From 8 to 10 September 2009 a seminar on the Bologna process in police education took place in Ljubljana that was organized by the Police Academy under the auspices of the European Police College (CEPOL).
The fact that the seminar was attended by 40 high police officers from 19 Member States of the European Union proves that the European police forces, that used to or still have a closed educational system, started opening their doors, that there are changes underway in this field and that the Bologna process cannot be avoided.
Goran Klemenčič, the State Secretary at the Ministry of the Interior, stressed in his opening speech that police forces must adapt to challenges and changes in the society and that they are first in the line responsible for ensuring legal order which requires from police officers a different kind of responsibility and action.

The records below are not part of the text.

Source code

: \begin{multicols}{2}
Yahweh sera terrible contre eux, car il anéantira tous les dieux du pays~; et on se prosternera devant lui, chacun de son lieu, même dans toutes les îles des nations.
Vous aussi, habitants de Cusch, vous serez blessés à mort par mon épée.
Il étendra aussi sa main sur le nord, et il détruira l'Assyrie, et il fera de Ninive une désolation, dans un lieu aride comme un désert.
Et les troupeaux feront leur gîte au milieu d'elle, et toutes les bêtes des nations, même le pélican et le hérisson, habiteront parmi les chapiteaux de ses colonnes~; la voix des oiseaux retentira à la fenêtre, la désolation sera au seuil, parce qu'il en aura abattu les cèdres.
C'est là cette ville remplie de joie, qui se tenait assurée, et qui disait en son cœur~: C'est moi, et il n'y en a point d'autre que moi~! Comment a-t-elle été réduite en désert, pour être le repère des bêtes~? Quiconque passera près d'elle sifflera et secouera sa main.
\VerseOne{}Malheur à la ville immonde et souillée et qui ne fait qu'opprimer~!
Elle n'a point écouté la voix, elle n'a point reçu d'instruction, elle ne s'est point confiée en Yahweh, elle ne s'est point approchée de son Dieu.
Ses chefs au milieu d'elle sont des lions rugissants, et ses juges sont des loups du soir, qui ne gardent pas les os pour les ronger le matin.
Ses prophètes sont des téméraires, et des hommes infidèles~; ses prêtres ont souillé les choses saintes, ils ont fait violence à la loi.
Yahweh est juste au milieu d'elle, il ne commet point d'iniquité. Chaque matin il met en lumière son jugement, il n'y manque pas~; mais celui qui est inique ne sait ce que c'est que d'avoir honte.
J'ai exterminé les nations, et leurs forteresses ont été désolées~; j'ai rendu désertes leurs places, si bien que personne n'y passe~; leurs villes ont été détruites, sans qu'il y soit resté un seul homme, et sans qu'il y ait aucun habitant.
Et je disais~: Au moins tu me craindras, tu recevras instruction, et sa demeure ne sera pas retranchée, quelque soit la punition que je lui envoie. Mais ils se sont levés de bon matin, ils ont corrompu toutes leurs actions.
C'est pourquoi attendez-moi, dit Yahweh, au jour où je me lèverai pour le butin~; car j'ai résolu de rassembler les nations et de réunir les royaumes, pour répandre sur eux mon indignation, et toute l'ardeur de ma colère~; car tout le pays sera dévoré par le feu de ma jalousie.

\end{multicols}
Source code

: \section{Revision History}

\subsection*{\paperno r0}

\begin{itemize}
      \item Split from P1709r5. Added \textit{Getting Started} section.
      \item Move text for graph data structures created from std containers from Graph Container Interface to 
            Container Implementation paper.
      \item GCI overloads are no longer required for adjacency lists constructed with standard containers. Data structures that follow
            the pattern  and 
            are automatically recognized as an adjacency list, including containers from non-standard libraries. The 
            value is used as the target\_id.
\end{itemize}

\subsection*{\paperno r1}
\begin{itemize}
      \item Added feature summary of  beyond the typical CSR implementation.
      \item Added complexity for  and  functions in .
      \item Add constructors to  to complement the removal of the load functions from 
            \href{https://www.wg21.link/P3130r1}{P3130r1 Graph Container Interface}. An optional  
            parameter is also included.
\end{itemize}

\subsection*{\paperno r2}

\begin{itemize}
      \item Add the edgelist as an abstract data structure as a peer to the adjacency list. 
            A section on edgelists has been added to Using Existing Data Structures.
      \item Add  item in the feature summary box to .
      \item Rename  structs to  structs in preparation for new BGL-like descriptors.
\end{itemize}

The educational process does not only mean gathering knowledge; it is also about forming socially sensitive and well-informed individuals who are able to react to social phenomena and challenges as well as think in a broader and community-oriented manner. Therefore the education should be aimed at forming ethical individuals capable of reflexion.
Janja Komljenovič from the Ministry of Higher Education, Science and Technology presented an overview of the decade of the Bologna process, stressed its goals, strengths and weaknesses as well as tasks that still need to be carried out to make the Bologna idea better rooted in Europe and reach its goals.
The seminar presented nine more or less successful ways of implementing the Bologna process in police education. For us it was particularly interesting to listen to the presentations of three German participants who presented programmes of the Bologna level 1 for future police officers in the Federal State Rhineland-Palatinate, in the German Federal Police and for future criminal police officers within the framework of the Federal Criminal Police Office (BKA).
At the seminar participants openly discussed the advantages and disadvantages, exchanged their views and experience, as well as tackled troubles and formalities that they have to face during their work due to different legislations in individual countries.
However, everybody agreed that European police forces have the same values and goals in the field of police education, that police officers from different states must reflect the structure and values of their own countries and that the European Union needs adequately educated police officers.